START Data for this exercise

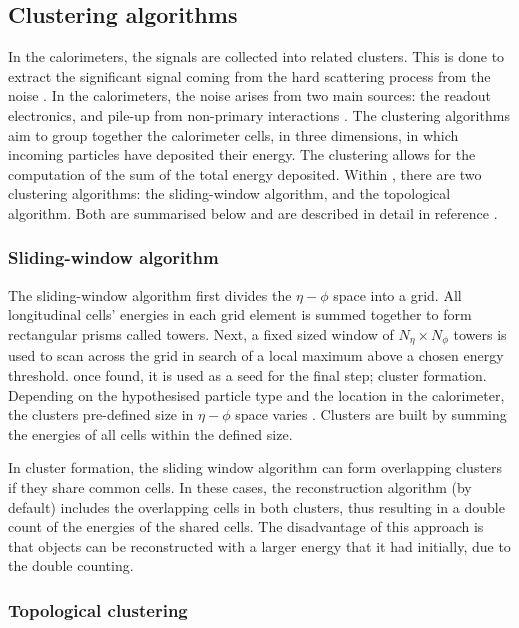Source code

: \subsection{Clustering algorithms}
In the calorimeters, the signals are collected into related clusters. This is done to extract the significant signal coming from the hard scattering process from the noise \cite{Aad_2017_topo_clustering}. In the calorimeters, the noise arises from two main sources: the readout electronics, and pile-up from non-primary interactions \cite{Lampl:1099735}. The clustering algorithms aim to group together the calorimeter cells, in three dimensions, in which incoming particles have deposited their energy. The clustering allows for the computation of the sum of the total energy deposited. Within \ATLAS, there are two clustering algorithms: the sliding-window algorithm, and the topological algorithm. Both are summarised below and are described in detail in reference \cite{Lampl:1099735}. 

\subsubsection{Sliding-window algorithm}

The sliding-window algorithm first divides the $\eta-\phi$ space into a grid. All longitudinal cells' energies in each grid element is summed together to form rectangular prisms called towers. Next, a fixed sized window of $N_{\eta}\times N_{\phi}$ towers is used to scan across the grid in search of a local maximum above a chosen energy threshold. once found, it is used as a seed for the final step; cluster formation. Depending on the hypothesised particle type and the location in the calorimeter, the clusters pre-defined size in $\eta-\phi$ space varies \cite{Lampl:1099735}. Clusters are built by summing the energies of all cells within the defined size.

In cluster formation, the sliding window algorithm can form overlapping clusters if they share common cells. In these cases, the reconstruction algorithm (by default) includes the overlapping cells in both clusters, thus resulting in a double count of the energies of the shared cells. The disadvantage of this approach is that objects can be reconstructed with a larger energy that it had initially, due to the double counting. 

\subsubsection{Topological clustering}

END Data for this exercise
START Data for this exercise

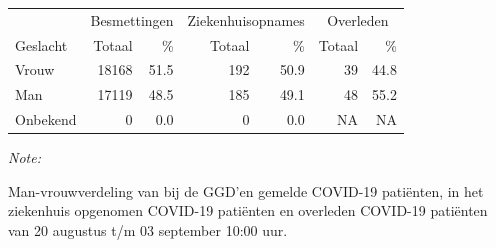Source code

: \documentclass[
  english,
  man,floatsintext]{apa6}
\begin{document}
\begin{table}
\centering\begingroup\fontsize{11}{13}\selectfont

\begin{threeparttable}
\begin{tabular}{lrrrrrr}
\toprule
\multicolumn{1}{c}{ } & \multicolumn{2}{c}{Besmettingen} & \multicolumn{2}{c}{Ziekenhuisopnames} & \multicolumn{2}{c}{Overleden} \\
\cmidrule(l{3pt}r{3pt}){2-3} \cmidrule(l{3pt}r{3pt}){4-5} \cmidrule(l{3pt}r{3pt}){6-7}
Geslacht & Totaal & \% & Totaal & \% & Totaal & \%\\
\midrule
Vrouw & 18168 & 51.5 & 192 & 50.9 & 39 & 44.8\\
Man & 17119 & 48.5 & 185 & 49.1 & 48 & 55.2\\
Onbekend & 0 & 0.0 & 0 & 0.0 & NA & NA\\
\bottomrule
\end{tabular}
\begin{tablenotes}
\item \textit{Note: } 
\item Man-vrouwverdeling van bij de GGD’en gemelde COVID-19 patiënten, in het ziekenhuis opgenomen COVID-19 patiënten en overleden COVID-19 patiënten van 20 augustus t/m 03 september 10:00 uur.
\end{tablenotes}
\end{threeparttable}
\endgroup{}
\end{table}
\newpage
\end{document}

END Data for this exercise

For the string "item", work out how many lines of the data contain it; answer with the number alone.

2